By borrowing money from banks in bulk, Tally can "pass savings on to our users that wouldn't typically be available to them," says CEO Jason Brown. He co-founded the company with Jasper Platz in 2015 and together, the entrepreneurs have raised $42 million in funding.

The app is free to download and makes money like a typical credit card company does: by charging interest. But that amount is guaranteed to be less than what you would pay your credit card, so Tally only makes money if it saves you money with a lower APR. Tally also automatically sends payments for you, meaning you'll never have to worry about late fees.
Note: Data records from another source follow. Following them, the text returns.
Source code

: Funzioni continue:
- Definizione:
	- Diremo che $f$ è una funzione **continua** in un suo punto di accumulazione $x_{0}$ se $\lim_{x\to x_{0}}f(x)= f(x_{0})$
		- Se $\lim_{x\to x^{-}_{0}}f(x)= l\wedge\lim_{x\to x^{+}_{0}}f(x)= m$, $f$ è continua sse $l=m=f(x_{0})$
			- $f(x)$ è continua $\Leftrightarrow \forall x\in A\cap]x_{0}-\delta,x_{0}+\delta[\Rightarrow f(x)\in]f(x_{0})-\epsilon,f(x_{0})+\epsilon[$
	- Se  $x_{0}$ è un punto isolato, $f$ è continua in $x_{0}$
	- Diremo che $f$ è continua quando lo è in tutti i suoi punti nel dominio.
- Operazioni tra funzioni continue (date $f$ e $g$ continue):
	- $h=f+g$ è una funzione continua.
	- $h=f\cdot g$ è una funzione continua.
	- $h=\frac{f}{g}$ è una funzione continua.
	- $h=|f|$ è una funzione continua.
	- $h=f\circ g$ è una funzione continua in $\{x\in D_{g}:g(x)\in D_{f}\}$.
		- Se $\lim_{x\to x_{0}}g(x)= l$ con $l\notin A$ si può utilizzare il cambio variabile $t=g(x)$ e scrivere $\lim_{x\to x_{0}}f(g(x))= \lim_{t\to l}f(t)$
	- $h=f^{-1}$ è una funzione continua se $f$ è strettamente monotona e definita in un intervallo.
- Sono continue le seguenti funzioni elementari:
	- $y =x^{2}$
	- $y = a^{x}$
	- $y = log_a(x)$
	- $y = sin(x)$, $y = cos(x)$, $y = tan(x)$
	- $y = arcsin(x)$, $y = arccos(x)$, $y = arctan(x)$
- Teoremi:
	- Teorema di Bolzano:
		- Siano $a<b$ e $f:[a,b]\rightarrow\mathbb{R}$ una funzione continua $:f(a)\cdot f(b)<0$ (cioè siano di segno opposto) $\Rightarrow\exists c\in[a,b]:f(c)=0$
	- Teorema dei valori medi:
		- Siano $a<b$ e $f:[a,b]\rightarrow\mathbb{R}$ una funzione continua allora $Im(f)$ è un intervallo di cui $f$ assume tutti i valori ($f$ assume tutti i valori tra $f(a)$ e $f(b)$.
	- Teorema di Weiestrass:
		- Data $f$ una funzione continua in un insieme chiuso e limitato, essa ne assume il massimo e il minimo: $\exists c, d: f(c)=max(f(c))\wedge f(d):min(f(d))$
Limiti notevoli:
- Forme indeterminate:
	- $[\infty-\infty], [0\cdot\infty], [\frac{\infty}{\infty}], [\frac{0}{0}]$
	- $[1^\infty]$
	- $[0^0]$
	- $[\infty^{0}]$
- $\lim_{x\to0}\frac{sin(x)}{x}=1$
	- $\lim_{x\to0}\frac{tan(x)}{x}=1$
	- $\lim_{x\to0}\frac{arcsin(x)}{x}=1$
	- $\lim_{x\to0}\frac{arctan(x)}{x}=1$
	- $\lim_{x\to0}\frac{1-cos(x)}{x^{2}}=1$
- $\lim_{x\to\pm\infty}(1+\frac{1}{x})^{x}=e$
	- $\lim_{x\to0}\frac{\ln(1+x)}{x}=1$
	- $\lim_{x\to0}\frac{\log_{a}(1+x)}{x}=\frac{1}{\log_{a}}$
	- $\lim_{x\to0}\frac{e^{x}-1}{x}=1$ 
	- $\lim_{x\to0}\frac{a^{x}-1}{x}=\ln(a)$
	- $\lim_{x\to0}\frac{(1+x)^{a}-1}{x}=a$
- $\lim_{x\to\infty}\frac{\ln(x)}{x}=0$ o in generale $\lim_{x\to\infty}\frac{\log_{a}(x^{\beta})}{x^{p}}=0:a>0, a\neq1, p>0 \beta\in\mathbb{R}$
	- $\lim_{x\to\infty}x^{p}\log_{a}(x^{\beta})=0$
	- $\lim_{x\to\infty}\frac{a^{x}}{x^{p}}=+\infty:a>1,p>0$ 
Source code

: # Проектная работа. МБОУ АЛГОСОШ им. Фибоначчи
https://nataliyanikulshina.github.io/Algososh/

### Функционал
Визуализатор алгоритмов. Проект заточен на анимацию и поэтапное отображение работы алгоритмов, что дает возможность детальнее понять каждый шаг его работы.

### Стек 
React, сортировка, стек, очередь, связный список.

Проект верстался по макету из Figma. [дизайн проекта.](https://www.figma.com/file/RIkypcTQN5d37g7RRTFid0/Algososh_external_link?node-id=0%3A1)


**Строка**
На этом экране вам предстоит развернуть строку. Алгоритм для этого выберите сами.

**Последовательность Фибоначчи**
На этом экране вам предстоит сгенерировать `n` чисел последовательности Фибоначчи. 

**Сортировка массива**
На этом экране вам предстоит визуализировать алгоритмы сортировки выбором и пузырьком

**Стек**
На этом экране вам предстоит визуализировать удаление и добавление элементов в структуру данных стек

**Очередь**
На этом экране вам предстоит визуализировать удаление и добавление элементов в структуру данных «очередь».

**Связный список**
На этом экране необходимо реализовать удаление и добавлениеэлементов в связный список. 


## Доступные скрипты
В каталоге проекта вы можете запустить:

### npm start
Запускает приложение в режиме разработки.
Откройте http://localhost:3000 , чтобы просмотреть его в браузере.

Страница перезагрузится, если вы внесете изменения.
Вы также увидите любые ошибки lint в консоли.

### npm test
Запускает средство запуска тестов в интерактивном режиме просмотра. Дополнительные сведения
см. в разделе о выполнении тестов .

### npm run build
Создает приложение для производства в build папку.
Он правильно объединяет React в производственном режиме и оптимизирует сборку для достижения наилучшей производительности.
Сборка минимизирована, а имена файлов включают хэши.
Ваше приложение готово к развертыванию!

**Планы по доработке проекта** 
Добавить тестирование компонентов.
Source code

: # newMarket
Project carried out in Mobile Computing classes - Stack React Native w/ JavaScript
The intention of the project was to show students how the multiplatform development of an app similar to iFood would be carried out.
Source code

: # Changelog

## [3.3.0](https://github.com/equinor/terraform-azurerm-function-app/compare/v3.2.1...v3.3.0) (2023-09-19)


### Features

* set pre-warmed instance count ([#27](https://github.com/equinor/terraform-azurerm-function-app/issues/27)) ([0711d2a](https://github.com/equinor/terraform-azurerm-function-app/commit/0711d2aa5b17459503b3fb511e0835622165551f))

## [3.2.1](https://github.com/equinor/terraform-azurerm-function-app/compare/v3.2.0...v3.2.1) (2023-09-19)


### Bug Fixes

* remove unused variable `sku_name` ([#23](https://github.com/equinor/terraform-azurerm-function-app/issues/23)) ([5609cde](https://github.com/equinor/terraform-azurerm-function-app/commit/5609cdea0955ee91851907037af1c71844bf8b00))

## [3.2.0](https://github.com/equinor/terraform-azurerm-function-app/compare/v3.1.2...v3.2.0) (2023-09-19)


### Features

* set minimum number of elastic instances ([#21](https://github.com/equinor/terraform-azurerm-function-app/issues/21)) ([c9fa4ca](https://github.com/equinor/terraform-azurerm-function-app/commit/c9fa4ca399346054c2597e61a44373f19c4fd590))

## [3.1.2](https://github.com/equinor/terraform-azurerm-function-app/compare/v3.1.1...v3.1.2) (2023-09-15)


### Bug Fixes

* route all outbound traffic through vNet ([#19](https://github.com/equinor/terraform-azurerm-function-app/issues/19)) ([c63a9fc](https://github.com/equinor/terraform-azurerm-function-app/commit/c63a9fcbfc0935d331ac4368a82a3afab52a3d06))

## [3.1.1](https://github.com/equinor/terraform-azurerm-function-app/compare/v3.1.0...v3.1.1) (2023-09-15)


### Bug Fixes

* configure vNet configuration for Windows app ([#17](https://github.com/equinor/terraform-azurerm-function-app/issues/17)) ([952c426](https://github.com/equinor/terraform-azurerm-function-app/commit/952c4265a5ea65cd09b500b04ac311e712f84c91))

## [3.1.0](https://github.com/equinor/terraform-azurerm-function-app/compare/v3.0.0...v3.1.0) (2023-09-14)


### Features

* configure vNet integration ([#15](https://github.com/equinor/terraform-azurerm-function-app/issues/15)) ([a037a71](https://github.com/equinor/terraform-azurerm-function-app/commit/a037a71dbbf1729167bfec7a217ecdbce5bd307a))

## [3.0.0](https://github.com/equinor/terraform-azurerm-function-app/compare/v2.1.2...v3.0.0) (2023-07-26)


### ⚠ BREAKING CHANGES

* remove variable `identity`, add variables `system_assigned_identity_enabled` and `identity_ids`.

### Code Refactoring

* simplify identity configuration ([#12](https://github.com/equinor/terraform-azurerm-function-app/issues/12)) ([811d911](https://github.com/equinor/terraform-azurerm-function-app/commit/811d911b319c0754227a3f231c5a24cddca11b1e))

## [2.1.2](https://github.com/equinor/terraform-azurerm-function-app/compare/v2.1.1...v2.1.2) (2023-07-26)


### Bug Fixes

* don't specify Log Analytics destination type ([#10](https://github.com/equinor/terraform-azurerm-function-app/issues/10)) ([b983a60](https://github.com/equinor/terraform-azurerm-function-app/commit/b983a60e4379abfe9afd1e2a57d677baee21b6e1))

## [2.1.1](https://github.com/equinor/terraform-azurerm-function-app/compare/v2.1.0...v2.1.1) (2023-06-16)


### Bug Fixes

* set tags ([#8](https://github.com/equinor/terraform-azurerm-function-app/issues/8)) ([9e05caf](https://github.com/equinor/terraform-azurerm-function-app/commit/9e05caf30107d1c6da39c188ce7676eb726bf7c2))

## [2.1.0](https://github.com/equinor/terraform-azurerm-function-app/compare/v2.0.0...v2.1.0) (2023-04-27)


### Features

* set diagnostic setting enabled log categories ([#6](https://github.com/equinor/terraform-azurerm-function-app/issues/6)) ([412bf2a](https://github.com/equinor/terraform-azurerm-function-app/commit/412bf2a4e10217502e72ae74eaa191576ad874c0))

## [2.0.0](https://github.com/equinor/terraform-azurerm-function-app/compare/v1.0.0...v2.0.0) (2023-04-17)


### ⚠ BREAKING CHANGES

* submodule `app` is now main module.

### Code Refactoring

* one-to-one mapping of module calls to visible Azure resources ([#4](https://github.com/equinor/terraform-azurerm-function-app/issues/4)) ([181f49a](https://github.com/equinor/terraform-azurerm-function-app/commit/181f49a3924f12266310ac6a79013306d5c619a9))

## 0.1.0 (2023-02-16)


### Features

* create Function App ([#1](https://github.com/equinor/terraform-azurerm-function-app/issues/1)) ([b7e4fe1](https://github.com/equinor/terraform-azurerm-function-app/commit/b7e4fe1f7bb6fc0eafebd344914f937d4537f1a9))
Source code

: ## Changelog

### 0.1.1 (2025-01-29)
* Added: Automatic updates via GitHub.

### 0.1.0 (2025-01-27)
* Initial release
That's the benefit for consumers who don't carry a credit card balance: If you have trouble keeping track of several credit cards and find yourself paying late fees, Tally will manage them for you by automatically paying your bills.

The goal is to separate the burden of credit cards from the benefits, says Brown: Consumers still get the rewards that come with using credit cards, but they don't have to worry about payments, late fees and penalties.

Since officially bringing the app to the public in October 2017, "we've already saved millions of dollars for customers," Brown tells CNBC Make It. And he hopes the latest feature, Tally Advisor, will help debt-ridden consumers even more.

Tally Advisor, which launched in August 2018, is an automated debt manager that determines the fastest way to pay down your debt and takes action for you. Brown compares it to a robo-advisor but, instead of managing your investment portfolio, it manages your debt.

"Robo-advisors have become increasingly popular for the ease and simplicity they bring to managing your investment portfolio through automation," Brown writes in a press release. "When we started Tally, we wanted to bring a similar value to a broader range of people who are dealing with the most widespread financial issue today: credit card debt."

That's why the CEO likes to call it a "robo-advisor for the 99 percent," he tells CNBC Make It.

While a robo-advisor will ask you when you want to retire, Tally Advisor asks you when you want to be debt-free. Based on your goal, income and monthly spending, it sets a realistic end date and then helps you get out of debt by determining the optimum amount to pay each month. Tally's algorithm constantly factors in new information and adjusts to your real time financial situation.

"In addition to your goals, we take into account financial setbacks and increased cash flow," says Brown. "This is a key differentiator from traditional autopay, which is restricted to a fixed amount every month."

Currently, Tally Advisor will only benefit those with debt. Brown hopes to eventually bring automation to every aspect of your financial life with Tally, but for now, "we're starting with the widest problem: debt."

Since Tally built its technology and financial infrastructure from the ground up, it has to get licensed state by state. It's currently available in 16 states: Arkansas, California, Colorado, Florida, Illinois, Louisiana, Massachusetts, Michigan, Minnesota, New Jersey, New York, Ohio, Texas, Utah, Washington and Wisconsin. But Brown expects the app to be available to the entire U.S. population by the end of the year.